▶ **TASK TO COMPLETE**
After reading the data below, copy out every line that contains the word "which".

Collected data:
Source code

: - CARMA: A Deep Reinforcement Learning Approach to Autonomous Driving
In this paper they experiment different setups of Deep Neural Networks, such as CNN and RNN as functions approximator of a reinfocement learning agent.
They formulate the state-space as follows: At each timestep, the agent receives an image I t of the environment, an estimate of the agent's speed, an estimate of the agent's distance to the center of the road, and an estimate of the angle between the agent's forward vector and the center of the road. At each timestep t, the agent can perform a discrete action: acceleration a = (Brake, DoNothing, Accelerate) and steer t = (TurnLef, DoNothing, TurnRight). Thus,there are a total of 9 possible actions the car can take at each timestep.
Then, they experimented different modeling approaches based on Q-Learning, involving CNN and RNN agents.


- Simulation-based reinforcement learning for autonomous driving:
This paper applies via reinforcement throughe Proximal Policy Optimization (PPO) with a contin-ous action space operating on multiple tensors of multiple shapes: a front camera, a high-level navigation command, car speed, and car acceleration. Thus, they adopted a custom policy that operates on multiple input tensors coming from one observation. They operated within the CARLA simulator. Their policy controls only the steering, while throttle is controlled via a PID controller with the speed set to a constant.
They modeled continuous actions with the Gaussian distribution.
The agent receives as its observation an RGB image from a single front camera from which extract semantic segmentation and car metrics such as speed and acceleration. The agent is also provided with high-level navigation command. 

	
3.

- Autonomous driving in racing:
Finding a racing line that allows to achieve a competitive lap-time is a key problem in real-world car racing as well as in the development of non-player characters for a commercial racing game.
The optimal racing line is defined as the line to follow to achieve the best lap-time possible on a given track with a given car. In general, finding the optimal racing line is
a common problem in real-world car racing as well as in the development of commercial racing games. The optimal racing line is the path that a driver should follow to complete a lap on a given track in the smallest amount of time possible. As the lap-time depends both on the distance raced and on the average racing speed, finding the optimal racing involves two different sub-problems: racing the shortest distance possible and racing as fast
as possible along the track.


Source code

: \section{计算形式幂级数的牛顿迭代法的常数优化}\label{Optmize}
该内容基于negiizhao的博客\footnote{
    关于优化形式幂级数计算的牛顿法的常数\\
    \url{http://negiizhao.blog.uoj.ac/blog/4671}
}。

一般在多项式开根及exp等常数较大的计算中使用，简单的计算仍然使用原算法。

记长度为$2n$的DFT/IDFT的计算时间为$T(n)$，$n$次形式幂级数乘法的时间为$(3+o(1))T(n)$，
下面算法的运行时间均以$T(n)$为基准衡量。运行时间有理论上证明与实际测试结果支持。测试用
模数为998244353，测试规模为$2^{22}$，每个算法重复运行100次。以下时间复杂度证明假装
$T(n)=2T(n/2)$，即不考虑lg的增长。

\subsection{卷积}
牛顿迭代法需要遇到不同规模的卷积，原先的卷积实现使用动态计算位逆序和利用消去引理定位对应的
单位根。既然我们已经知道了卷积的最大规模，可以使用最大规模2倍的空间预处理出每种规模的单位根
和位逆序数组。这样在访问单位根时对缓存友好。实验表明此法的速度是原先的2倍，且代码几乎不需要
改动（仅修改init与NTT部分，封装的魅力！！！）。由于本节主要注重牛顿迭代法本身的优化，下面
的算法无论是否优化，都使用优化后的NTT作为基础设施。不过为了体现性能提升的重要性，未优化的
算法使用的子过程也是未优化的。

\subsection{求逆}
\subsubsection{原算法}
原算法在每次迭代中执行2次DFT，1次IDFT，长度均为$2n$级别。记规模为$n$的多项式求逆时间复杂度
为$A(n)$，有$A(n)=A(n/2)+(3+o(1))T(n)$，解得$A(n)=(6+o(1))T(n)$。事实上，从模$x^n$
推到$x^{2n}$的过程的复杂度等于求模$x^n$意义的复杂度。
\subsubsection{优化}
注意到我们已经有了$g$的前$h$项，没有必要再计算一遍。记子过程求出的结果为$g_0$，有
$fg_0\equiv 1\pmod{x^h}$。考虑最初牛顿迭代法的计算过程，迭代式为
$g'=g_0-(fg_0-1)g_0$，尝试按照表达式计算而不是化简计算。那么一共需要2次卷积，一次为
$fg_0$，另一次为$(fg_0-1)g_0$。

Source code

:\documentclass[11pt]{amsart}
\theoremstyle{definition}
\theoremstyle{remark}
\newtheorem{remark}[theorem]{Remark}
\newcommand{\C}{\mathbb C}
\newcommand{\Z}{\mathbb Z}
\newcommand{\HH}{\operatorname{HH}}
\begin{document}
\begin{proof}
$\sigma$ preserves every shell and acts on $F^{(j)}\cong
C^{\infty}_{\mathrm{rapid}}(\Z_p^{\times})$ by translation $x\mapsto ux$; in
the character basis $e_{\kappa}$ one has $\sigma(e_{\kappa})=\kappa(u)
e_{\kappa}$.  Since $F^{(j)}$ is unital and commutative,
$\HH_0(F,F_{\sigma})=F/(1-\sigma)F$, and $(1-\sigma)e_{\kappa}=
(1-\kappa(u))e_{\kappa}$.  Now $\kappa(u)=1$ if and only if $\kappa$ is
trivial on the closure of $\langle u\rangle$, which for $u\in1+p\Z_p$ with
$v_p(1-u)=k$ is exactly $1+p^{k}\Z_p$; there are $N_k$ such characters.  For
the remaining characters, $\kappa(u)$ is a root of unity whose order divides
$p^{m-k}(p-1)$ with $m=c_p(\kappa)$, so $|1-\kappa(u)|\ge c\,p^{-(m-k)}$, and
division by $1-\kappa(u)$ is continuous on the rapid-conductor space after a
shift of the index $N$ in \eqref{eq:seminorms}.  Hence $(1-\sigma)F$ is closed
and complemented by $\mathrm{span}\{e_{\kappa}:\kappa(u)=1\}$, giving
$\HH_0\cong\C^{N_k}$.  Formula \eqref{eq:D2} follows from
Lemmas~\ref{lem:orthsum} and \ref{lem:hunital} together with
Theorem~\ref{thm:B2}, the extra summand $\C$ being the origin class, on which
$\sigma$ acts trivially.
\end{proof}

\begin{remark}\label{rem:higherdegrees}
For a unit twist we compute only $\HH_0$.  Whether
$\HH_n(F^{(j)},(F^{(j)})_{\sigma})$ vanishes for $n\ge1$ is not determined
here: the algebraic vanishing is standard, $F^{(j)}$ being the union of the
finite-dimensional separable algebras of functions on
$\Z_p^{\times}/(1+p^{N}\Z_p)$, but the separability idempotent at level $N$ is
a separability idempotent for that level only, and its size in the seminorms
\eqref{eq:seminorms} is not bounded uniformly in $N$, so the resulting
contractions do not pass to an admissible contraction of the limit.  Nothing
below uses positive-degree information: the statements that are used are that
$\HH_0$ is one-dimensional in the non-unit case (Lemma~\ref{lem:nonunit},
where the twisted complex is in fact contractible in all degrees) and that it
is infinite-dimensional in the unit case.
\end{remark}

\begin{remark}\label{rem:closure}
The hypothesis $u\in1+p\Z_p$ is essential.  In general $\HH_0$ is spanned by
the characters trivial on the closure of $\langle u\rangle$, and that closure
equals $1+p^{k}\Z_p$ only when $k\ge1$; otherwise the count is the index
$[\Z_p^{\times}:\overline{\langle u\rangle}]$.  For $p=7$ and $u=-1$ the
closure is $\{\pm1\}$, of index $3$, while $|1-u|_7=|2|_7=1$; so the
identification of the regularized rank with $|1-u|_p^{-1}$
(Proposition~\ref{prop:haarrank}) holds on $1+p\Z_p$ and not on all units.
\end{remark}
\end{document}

▶ **YOUR RESPONSE**
The agent receives as its observation an RGB image from a single front camera from which extract semantic segmentation and car metrics such as speed and acceleration. The agent is also provided with high-level navigation command. 
trivial on the closure of $\langle u\rangle$, which for $u\in1+p\Z_p$ with
Theorem~\ref{thm:B2}, the extra summand $\C$ being the origin class, on which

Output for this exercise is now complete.